**WHAT IS REQUIRED:** Among the entries that follow, some lines contain the word "tools". Show all of them.

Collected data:
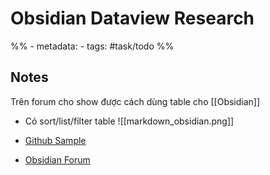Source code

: # Obsidian Dataview Research
%% - metadata:
	- tags: #task/todo %% 

## Notes
Trên forum cho show được cách dùng table cho [[Obsidian]]
- Có sort/list/filter table
![[markdown_obsidian.png]]

- [Github Sample](https://github.com/duoani/obsidian-gtd/tree/main/tools/dv-script) 
- [Obsidian Forum](https://forum.obsidian.md/t/20210608-update-my-project-management-workflow-using-obsidian-dataview/18932)


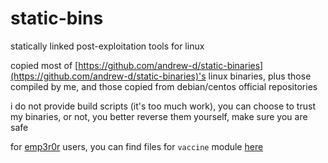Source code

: # static-bins
statically linked post-exploitation tools for linux

copied most of [https://github.com/andrew-d/static-binaries](https://github.com/andrew-d/static-binaries)'s linux binaries, plus those compiled by me, and those copied from debian/centos official repositories

i do not provide build scripts (it's too much work), you can choose to trust my binaries, or not, you better reverse them yourself, make sure you are safe

for [emp3r0r](https://github.com/jm33-m0/emp3r0r) users, you can find files for `vaccine` module [here](./vaccine)
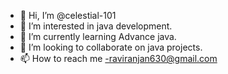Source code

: - 👋 Hi, I’m @celestial-101
- 👀 I’m interested in java development.
- 🌱 I’m currently learning Advance java.
- 💞️ I’m looking to collaborate on java projects.
- 📫 How to reach me -raviranjan630@gmail.com

<!---
celestial-101/celestial-101 is a ✨ special ✨ repository because its `README.md` (this file) appears on your GitHub profile.
You can click the Preview link to take a look at your changes.
--->
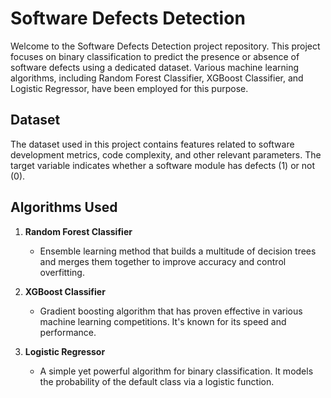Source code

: # Software Defects Detection

Welcome to the Software Defects Detection project repository. This project focuses on binary classification to predict the presence or absence of software defects using a dedicated dataset. Various machine learning algorithms, including Random Forest Classifier, XGBoost Classifier, and Logistic Regressor, have been employed for this purpose.

## Dataset

The dataset used in this project contains features related to software development metrics, code complexity, and other relevant parameters. The target variable indicates whether a software module has defects (1) or not (0).


## Algorithms Used

1. **Random Forest Classifier**
   - Ensemble learning method that builds a multitude of decision trees and merges them together to improve accuracy and control overfitting.

2. **XGBoost Classifier**
   - Gradient boosting algorithm that has proven effective in various machine learning competitions. It's known for its speed and performance.

3. **Logistic Regressor**
   - A simple yet powerful algorithm for binary classification. It models the probability of the default class via a logistic function.
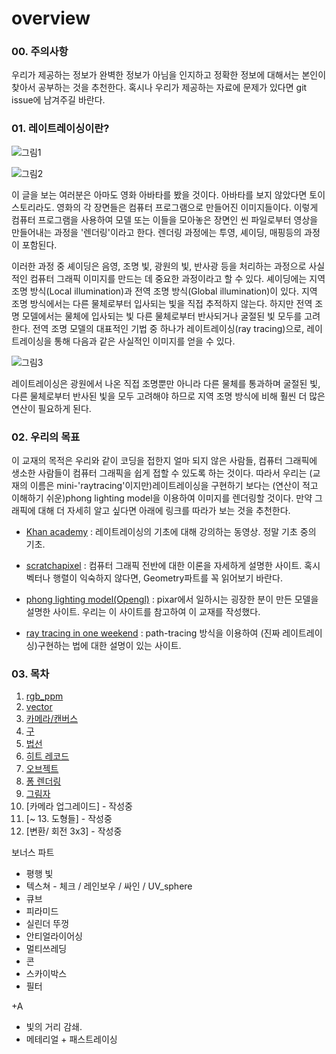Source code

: # overview

### 00. 주의사항
우리가 제공하는 정보가 완벽한 정보가 아님을 인지하고 정확한 정보에 대해서는 본인이 찾아서 공부하는 것을 추천한다. 혹시나 우리가 제공하는 자료에 문제가 있다면 git issue에 남겨주길 바란다.

### 01. 레이트레이싱이란?

![그림1](https://e3.365dm.com/20/01/2048x1152/skynews-avatar-2-concept-art_4886700.jpg?bypass-service-worker&20200109072733) 

![그림2](https://file3.instiz.net/data/file3/2018/02/27/c/5/2/c5294f11edbf25081f348dc12b32a9b0.jpg)

이 글을 보는 여러분은 아마도 영화 아바타를 봤을 것이다. 아바타를 보지 않았다면 토이스토리라도. 영화의 각 장면들은 컴퓨터 프로그램으로 만들어진 이미지들이다. 이렇게 컴퓨터 프로그램을 사용하여 모델 또는 이들을 모아놓은 장면인 씬 파일로부터 영상을 만들어내는 과정을 '렌더링'이라고 한다. 렌더링 과정에는 투영, 셰이딩, 매핑등의 과정이 포함된다.
 
이러한 과정 중 셰이딩은 음영, 조명 빛, 광원의 빛, 반사광 등을 처리하는 과정으로 사실적인 컴퓨터 그래픽 이미지를 만드는 데 중요한 과정이라고 할 수 있다. 셰이딩에는 지역 조명 방식(Local illumination)과 전역 조명 방식(Global illumination)이 있다. 지역 조명 방식에서는 다른 물체로부터 입사되는 빛을 직접 추적하지 않는다. 하지만 전역 조명 모델에서는 물체에 입사되는 빛 다른 물체로부터 반사되거나 굴절된 빛 모두를 고려한다. 전역 조명 모델의 대표적인 기법 중 하나가 레이트레이싱(ray tracing)으로, 레이트레이싱을 통해 다음과 같은 사실적인 이미지를 얻을 수 있다.

![그림3](https://base.imgix.net/files/base/ebm/electronicdesign/image/2016/02/electronicdesign_com_sites_electronicdesign.com_files_uploads_2015_02_0116_CTE_Peddie_F2.png?auto=format&fit=max&w=1440)

레이트레이싱은 광원에서 나온 직접 조명뿐만 아니라 다른 물체를 통과하며 굴절된 빛, 다른 물체로부터 반사된 빛을 모두 고려해야 하므로 지역 조명 방식에 비해 훨씬 더 많은 연산이 필요하게 된다.

### 02. 우리의 목표

이 교재의 목적은 우리와 같이 코딩을 접한지 얼마 되지 않은 사람들, 컴퓨터 그래픽에 생소한 사람들이 컴퓨터 그래픽을 쉽게 접할 수 있도록 하는 것이다. 따라서 우리는 (교재의 이름은 mini-'raytracing'이지만)레이트레이싱을 구현하기 보다는 (연산이 적고 이해하기 쉬운)phong lighting model을 이용하여 이미지를 렌더링할 것이다. 만약 그래픽에 대해 더 자세히 알고 싶다면 아래에 링크를 따라가 보는 것을 추천한다.

- [Khan academy](https://www.khanacademy.org/computing/pixar/rendering/rendering1/v/rendering-1) : 레이트레이싱의 기초에 대해 강의하는 동영상. 정말 기초 중의 기초.

- [scratchapixel](https://www.scratchapixel.com/index.php?redirect) : 컴퓨터 그래픽 전반에 대한 이론을 자세하게 설명한 사이트. 혹시 벡터나 행렬이 익숙하지 않다면, Geometry파트를 꼭 읽어보기 바란다.

- [phong lighting model(Opengl)](https://learnopengl.com/Lighting/Basic-Lighting) : pixar에서 일하시는 굉장한 분이 만든 모델을 설명한 사이트. 우리는 이 사이트를 참고하여 이 교재를 작성했다.

- [ray tracing in one weekend](https://raytracing.github.io/books/RayTracingInOneWeekend.html) : path-tracing 방식을 이용하여 (진짜 레이트레이싱)구현하는 법에 대한 설명이 있는 사이트.


### 03. 목차

01. [rgb_ppm](./01.rgb_ppm.md)
02. [vector](./02.vector.md)
03. [카메라/캔버스](./03.ray_and_camera.md)
04. [구](./04.sphere.md)
05. [법선](./05.normal.md)
6.  [히트 레코드](06.hit_record.md)
7.  [오브젝트](07.object.md)
8.  [퐁 렌더링](08.phong_lighting.md)
9.  [그림자](09.hard_shadow.md)
10. [카메라 업그레이드] - 작성중
11. [~ 13. 도형들] - 작성중
12. [변환/ 회전 3x3] - 작성중

보너스 파트

- 평행 빛
- 텍스쳐 -  체크 / 레인보우 / 싸인 / UV_sphere
- 큐브
- 피라미드
- 실린더 뚜껑
- 안티얼라이어싱
- 멀티쓰레딩
- 콘
- 스카이박스
- 필터

+A
+ 빛의 거리 감쇄.
+ 메테리얼 + 패스트레이싱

**ANSWER SECTION:**
- [Github Sample](https://github.com/duoani/obsidian-gtd/tree/main/tools/dv-script) 
statically linked post-exploitation tools for linux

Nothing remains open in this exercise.